J'aime bien les enfants que j'ai gardés. J'ai gardé tous les enfants de cette famille, à un moment ou un autre. Ils sont trois, au total. Deux filles et un garçon. Avec des caractères différents, bien distincts même. Le dernier a le rythme dans la peau et la joie au coeur, la cadette a beaucoup d'humour et d'imagination, et l'aînée qui joue du violon est de nature très sensible et appliquée. J'ai travaillé cinq ans (de ma première année de licence jusqu'à l'obtention de mon master) dans cette famille : et cela s'est toujours très bien passé, tant avec les enfants qu'avec les parents.

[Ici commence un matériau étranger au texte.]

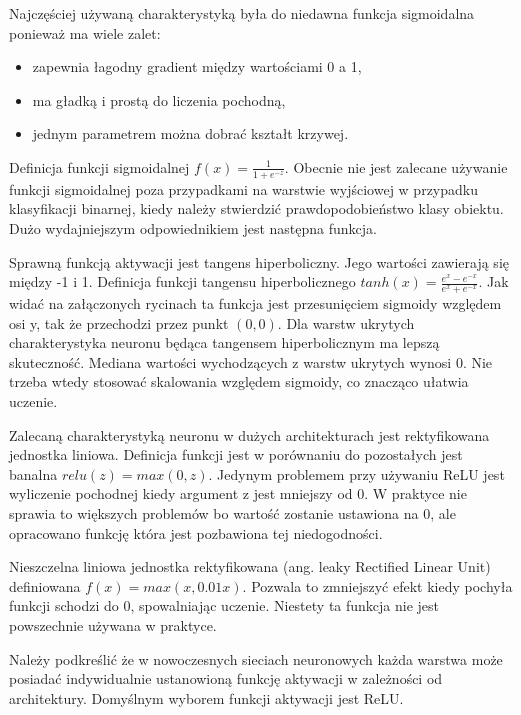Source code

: \documentclass[12pt,a4paper,twoside,titlepage,openright]{book}
\begin{document}
Najczęściej używaną charakterystyką była do niedawna funkcja sigmoidalna ponieważ ma wiele zalet:
\begin{itemize}
\item zapewnia łagodny gradient między wartościami 0 a 1,
\item ma gładką i prostą do liczenia pochodną,
\item jednym parametrem można dobrać kształt krzywej.
\end{itemize}
Definicja funkcji sigmoidalnej \(f(x) = \frac{1}{1+e^{-z}}\).
Obecnie nie jest zalecane używanie funkcji sigmoidalnej poza przypadkami na warstwie wyjściowej w przypadku klasyfikacji binarnej, kiedy należy stwierdzić prawdopodobieństwo klasy obiektu. Dużo wydajniejszym odpowiednikiem jest następna funkcja.

Sprawną funkcją aktywacji jest tangens hiperboliczny. Jego wartości zawierają się między -1 i 1. Definicja funkcji tangensu hiperbolicznego \(tanh(x) = \frac{e^{x} - e^{-x}}{e^{x} + e^{-x}}\). Jak widać na załączonych rycinach ta funkcja jest przesunięciem sigmoidy względem osi y, tak że przechodzi przez punkt \((0,0)\). Dla warstw ukrytych charakterystyka neuronu będąca tangensem hiperbolicznym ma lepszą skuteczność. Mediana wartości wychodzących z warstw  ukrytych wynosi 0. Nie trzeba wtedy stosować skalowania względem sigmoidy, co znacząco ułatwia uczenie.

Zalecaną charakterystyką neuronu w dużych architekturach jest rektyfikowana jednostka liniowa. Definicja funkcji jest w porównaniu do pozostałych jest banalna \(relu(z) = max(0,z)\). Jedynym problemem przy używaniu ReLU jest wyliczenie pochodnej kiedy argument z jest mniejszy od 0. W praktyce nie sprawia to większych problemów bo wartość zostanie ustawiona na 0, ale opracowano funkcję która jest pozbawiona tej niedogodności.

Nieszczelna liniowa jednostka rektyfikowana (ang. leaky Rectified Linear Unit) definiowana \(f(x) = max(x, 0.01x)\). Pozwala to zmniejszyć efekt kiedy pochyła funkcji schodzi do 0, spowalniając uczenie. Niestety ta funkcja nie jest powszechnie używana w praktyce.

Należy podkreślić że w nowoczesnych sieciach neuronowych każda warstwa może posiadać indywidualnie ustanowioną funkcję aktywacji w zależności od architektury. Domyślnym wyborem funkcji aktywacji jest ReLU. 
\end{document}
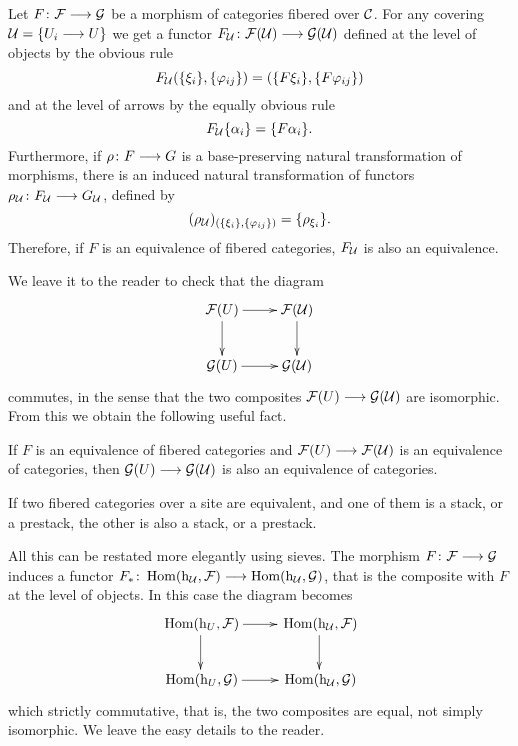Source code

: \begin{4   STACKS}
\begin{4.1 Descent of objects of fibcats}
Let $F \colon \cF \arr \cG$ be a morphism of categories fibered over $\mathcal{C}$. For any covering $\mathcal{U} = \{U_{i} \longrightarrow U\}$ we get a functor $F_{\cU} \colon \cF(\cU) \arr \cG(\cU)$ defined at the level of objects by the obvious rule
   \[
   F_{\mathcal{U}}(\{\xi_{i}\}, \{\varphi_{ij}\}) = (\{F\xi_{i}\}, \{F\varphi_{ij}\})
   \]
and at the level of arrows by the equally obvious rule
   \[
   F_{\mathcal{U}}\{\alpha_{i}\} = \{F\alpha_{i}\}.
   \]
Furthermore, if $\rho \colon F \arr G$ is a base-preserving natural transformation of morphisms, there is an induced natural transformation of functors $\rho_{\cU} \colon F_{\cU} \arr G_{\cU}$, defined by
   \[
   (\rho_{\mathcal{U}})_{(\{\xi_{i}\}, \{\varphi_{ij}\})} = \{\rho_{\xi_{i}}\}.
   \]
Therefore, if $F$ is an equivalence of fibered categories, $F_{\mathcal{U}}$ is also an equivalence.

We leave it to the reader to check that the diagram 
   \[
   \xymatrix{
   {}\cF(U) \ar[r]\ar[d] & {}\cF(\cU)\ar[d] \\
   {}\cG(U) \ar[r]       & {}\cG(\cU)
   }
   \]
commutes, in the sense that the two composites $\cF(U) \arr \cG(\cU)$ are isomorphic. From this we obtain the following useful fact.

\begin{proposition}\label{prop:equivtostack->stack}\hfil

\begin{enumeratea}

\item If $F$ is an equivalence of fibered categories and $\cF(U) \arr \cF(\cU)$ is an equivalence of categories, then $\cG(U) \arr \cG(\cU)$ is also an equivalence of categories.

\item If two fibered categories over a site are equivalent, and one of them is a stack, or a prestack, the other is also a stack, or a prestack.

\end{enumeratea}
\end{proposition}

All this can be restated more elegantly using sieves. The morphism $F \colon \cF \arr \cG$ induces a functor $F_{*} \colon \hom(\h_{\cU}, \cF) \arr \hom(\h_{\cU}, \cG)$, that is the composite with $F$ at the level of objects. In this case the diagram becomes
   \[
   \xymatrix{
   {}\hom(\h_{U}, \cF) \ar[r]\ar[d] & {}\hom(\h_{\cU}, \cF)\ar[d] \\
   {}\hom(\h_{U}, \cG) \ar[r]       & {}\hom(\h_{\cU}, \cG)
   }
   \]
which strictly commutative, that is, the two composites are equal, not simply isomorphic. We leave the easy details to the reader.


\end{4.1 Descent of objects of fibcats}
\end{4   STACKS}
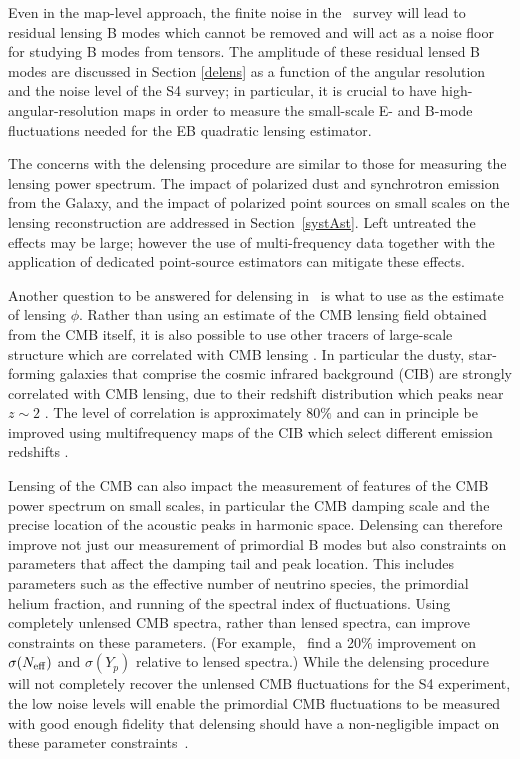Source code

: Even in the map-level approach, the finite noise in the \cmbexp\ survey will lead to residual lensing B modes which cannot be removed and will act as a noise floor for studying B modes from tensors.  The amplitude of these residual lensed B modes are discussed in Section \ref{delens} as a function of the angular resolution and the noise level of the S4 survey; in particular, it is crucial to have high-angular-resolution maps in order to measure the small-scale E- and B-mode fluctuations needed for the EB quadratic lensing estimator.

The concerns with the delensing procedure are similar to those for measuring the lensing power spectrum. The impact of polarized dust and synchrotron emission from the Galaxy, and the impact of polarized point sources on small scales on the lensing reconstruction are addressed in Section~\ref{systAst}. Left untreated the effects may be large; however the use of  multi-frequency data together with the application of dedicated point-source estimators can mitigate these effects.

Another question to be answered for delensing in \cmbexp\ is what to use as the estimate of lensing $\phi$.
Rather than using an estimate of the CMB lensing field obtained from the CMB itself, it is also possible to use other tracers of large-scale structure which are correlated with  CMB lensing \cite{Smith:2010gu}.  In particular the dusty, star-forming galaxies that comprise the cosmic infrared background (CIB) are strongly correlated with CMB lensing, due to their redshift distribution which peaks near $z \sim 2$ \cite{Sherwin:2015baa,Simard:2014aqa}.  The level of correlation is approximately $80\%$ \cite{Ade:2013zuv} and can in principle be improved using multifrequency maps of the CIB which select different emission redshifts \cite{Sherwin:2015baa}.  

Lensing of the CMB can also impact the measurement of features of the CMB power spectrum on small scales, in particular the CMB damping scale and the precise location of the acoustic peaks in harmonic space.  Delensing can therefore improve not just our measurement of primordial B modes but also constraints on parameters that affect the damping tail and peak location.
This includes parameters such as the effective number of neutrino species,  the primordial helium fraction, and running of the spectral index of fluctuations.  Using completely unlensed CMB spectra, rather than lensed spectra, can improve constraints on these parameters. (For example,~\cite{Green:2016} find a 20\% improvement on $\sigma(N_\mathrm{eff})$ and $\sigma(Y_p)$ relative to lensed spectra.)  While the delensing procedure will not completely recover the unlensed CMB fluctuations for the S4 experiment, the low noise levels will enable the primordial CMB fluctuations to be measured with good enough fidelity that delensing should have a non-negligible impact on these parameter constraints~\cite{Green:2016}.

La mère est très aimable. Elle est professeure de lettres agrégée. Elle peint, aussi : ses tableaux sont accrochés un peu partout dans leur appartement. Et les enfants – ses enfants – sont adorables, très bien élevés et très intelligents. Je me souviens de m'être fâchée une fois ou deux contre chacun d'eux, mais, pour le reste, ils ne m'ont jamais posé aucun souci. Je n'ai pas eu de souci non plus avec la mère ou le père, le père étant de nature très sympathique. C'est dire que toute la famille a trouvé grâce à mes yeux.

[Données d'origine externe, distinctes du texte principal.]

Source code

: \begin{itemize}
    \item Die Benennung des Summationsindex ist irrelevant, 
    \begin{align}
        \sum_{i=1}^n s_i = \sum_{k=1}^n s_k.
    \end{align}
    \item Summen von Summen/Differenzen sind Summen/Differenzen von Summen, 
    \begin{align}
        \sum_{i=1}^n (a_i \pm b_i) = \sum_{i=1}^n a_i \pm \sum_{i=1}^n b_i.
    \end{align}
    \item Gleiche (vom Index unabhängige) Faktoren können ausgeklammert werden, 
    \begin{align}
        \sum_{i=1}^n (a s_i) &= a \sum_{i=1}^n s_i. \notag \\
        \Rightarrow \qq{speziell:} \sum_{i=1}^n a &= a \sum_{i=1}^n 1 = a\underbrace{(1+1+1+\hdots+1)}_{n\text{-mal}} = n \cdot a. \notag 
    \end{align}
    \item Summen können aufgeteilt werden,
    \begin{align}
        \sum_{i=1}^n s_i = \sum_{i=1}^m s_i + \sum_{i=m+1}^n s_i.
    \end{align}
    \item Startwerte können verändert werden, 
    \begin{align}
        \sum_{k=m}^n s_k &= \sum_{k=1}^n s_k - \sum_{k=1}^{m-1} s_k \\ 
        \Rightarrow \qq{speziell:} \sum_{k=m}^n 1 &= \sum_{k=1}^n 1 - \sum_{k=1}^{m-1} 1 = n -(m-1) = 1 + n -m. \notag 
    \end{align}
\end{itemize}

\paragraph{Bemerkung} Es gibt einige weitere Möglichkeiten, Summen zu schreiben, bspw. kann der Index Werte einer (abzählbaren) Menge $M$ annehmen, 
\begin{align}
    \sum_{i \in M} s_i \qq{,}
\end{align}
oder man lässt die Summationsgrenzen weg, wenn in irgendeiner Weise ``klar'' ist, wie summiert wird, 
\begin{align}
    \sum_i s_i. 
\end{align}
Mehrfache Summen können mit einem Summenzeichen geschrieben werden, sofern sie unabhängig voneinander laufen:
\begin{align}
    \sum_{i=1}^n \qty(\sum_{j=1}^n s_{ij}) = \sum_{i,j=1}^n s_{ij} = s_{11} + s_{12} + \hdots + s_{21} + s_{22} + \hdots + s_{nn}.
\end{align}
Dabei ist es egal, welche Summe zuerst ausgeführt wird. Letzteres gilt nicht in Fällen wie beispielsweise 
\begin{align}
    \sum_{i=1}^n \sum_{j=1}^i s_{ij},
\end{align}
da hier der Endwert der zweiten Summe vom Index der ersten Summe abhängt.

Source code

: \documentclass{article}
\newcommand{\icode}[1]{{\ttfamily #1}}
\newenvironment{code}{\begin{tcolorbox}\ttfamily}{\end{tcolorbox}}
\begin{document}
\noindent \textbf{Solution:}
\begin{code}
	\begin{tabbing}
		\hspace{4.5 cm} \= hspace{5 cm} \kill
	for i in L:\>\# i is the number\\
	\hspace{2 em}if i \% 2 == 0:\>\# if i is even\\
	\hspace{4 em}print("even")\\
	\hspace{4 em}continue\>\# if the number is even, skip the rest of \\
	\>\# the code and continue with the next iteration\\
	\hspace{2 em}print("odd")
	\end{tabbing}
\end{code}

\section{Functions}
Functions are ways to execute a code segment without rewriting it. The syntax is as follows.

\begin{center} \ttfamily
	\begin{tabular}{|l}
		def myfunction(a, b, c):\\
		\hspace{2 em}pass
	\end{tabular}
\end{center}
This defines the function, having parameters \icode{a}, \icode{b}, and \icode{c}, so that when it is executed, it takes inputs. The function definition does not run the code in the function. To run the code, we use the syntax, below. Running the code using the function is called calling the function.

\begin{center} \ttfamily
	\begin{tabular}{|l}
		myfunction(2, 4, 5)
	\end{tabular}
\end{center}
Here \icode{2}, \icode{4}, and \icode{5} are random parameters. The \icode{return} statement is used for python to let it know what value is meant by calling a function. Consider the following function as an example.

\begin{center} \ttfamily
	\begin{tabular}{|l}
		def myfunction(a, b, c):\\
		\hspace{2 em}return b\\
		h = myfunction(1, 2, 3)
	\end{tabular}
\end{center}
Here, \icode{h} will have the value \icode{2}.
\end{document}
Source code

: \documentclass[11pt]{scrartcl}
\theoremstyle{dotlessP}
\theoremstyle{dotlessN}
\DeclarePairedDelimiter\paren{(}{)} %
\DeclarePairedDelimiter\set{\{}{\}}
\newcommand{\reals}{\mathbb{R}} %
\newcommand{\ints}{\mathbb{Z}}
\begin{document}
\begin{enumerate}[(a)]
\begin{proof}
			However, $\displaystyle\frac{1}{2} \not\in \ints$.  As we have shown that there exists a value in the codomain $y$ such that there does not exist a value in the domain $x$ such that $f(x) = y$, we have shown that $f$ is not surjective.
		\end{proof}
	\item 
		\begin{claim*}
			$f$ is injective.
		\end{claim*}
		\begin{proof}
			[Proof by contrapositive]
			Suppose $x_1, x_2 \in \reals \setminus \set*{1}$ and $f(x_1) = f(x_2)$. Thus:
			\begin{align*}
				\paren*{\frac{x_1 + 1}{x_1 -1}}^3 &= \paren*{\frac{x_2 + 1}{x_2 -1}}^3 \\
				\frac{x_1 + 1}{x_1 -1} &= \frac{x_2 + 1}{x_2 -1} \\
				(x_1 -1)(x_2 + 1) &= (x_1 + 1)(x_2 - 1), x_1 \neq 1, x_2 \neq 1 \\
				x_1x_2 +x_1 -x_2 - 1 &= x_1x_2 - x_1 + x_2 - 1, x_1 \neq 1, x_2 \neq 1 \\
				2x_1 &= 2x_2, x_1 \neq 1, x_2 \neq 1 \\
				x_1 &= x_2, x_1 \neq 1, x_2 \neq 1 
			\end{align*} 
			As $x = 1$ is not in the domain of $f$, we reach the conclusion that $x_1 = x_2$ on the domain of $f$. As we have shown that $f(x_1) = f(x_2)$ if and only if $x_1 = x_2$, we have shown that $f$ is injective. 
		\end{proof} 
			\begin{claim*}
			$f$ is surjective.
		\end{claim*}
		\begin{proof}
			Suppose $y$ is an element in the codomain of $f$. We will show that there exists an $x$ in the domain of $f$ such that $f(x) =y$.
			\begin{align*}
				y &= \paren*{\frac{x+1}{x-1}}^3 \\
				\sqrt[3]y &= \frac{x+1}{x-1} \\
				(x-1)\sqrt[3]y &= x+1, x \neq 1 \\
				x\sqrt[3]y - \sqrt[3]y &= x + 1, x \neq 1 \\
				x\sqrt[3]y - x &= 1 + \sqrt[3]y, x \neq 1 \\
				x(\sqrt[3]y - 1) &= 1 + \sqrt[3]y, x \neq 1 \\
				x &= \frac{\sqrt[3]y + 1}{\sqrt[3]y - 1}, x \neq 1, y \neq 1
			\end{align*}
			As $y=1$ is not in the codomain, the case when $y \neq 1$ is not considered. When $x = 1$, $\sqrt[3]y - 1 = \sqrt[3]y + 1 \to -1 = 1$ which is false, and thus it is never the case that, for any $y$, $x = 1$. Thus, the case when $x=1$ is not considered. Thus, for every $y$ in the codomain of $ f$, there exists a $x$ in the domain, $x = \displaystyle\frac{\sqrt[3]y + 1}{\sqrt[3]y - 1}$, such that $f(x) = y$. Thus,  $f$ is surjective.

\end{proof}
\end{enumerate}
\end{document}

Il m'a fallu beaucoup de temps pour me rendre compte que c'était des bobos. Avant que les plantes vertes, le quartier parisien et le landau sophistiqué du petit dernier, n'achèvent de me mettre sur la voie. Nonobstant, je crois que je les ai toujours regardés comme ils sont : c'est-à-dire comme une famille géniale. J'ai toujours été très touchée par la manière dont ils s'aiment les uns les autres, les frères et sœurs, les parents et les enfants, et même les parents entre eux – je pense à quand la mère m'avait raconté une histoire, qui était celle du père, comme si c'était la sienne, laquelle m'avait, par ailleurs, inspiré le début de ma nouvelle La Nuit Étoilée –, trouvant chez eux un environnement paisible et chaleureux. Il m'a toujours semblé que c'était une famille remplie d'amour et de bienveillance... Je crois que j'ai eu beaucoup de chance d'être tombée sur eux. Or, en écrivant, je me dis, avec du recul, qu'il avait également eu de la chance d'être tombée sur moi.

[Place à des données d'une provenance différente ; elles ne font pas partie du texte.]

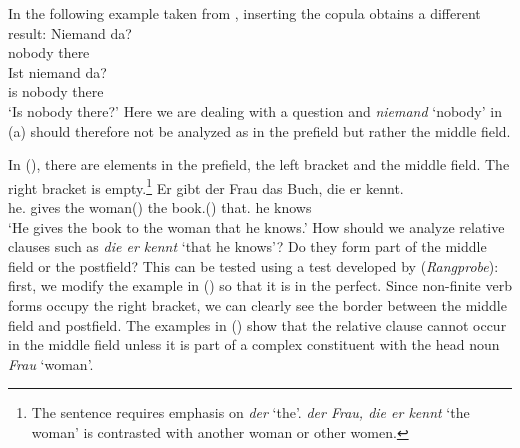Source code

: In the following example taken from \citet[]{Paul1919a}, inserting the copula obtains a different result: 
\eal
\ex 
\gll Niemand da?\\
	 nobody there\\
\ex 
\gll Ist niemand da?\\
	 is nobody there\\
\glt `Is nobody there?'
\zl
Here we are dealing with a question and \emph{niemand} `nobody' in (a) should therefore not be analyzed as in the prefield but rather the middle field.

In (), there are elements in the prefield, the left bracket and the middle field. The right
bracket is empty.\footnote{
  The sentence requires emphasis on \emph{der} `the'. \emph{der Frau, die er kennt} `the woman' is
  contrasted with another woman or other women.
}
\ea
\gll Er        gibt  der Frau        das Buch,       die er kennt.\\
     he.\mas{} gives the woman(\fem) the book.(\neu) that.\fem{} he knows\\
\glt `He gives the book to the woman that he knows.'
\z 
How should we analyze relative clauses such as
\emph{die er kennt} `that he knows'? Do they form part of the middle field or the postfield?
This can be tested using a test developed by \citet[]{Bech55a} (\emph{Rangprobe}):
first, we modify the example in () so that it is in the perfect. Since non-finite verb forms occupy the right bracket, we
can clearly see the border between the middle field and postfield. The examples in () show that the relative clause cannot
occur in the middle field unless it is part of a complex constituent with the head noun \emph{Frau} `woman'.
\eal
{}
\zl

La plupart du temps, lorsque je garde les enfants, je joue avec eux.
Après qu'ils ont pris le goûter et fait les devoirs, on joue. Parfois on danse, on écoute de la musique, on lit, on dessine ou on discute. Mais, le plus souvent, on joue.
On joue aux playmobils, on joue au restaurant, on joue à la maîtresse, on joue au kapla, on joue à la maison de poupée, on joue à des jeux de société. On joue à incarner un personnage (qui sont souvent les mêmes), imaginant quelques aventures, voyageant partout dans le monde ou à travers le temps, tout en étant dotés, quelquefois, de costumes ou de pouvoirs magiques. Bref, on joue. On imagine. On invente des histoires.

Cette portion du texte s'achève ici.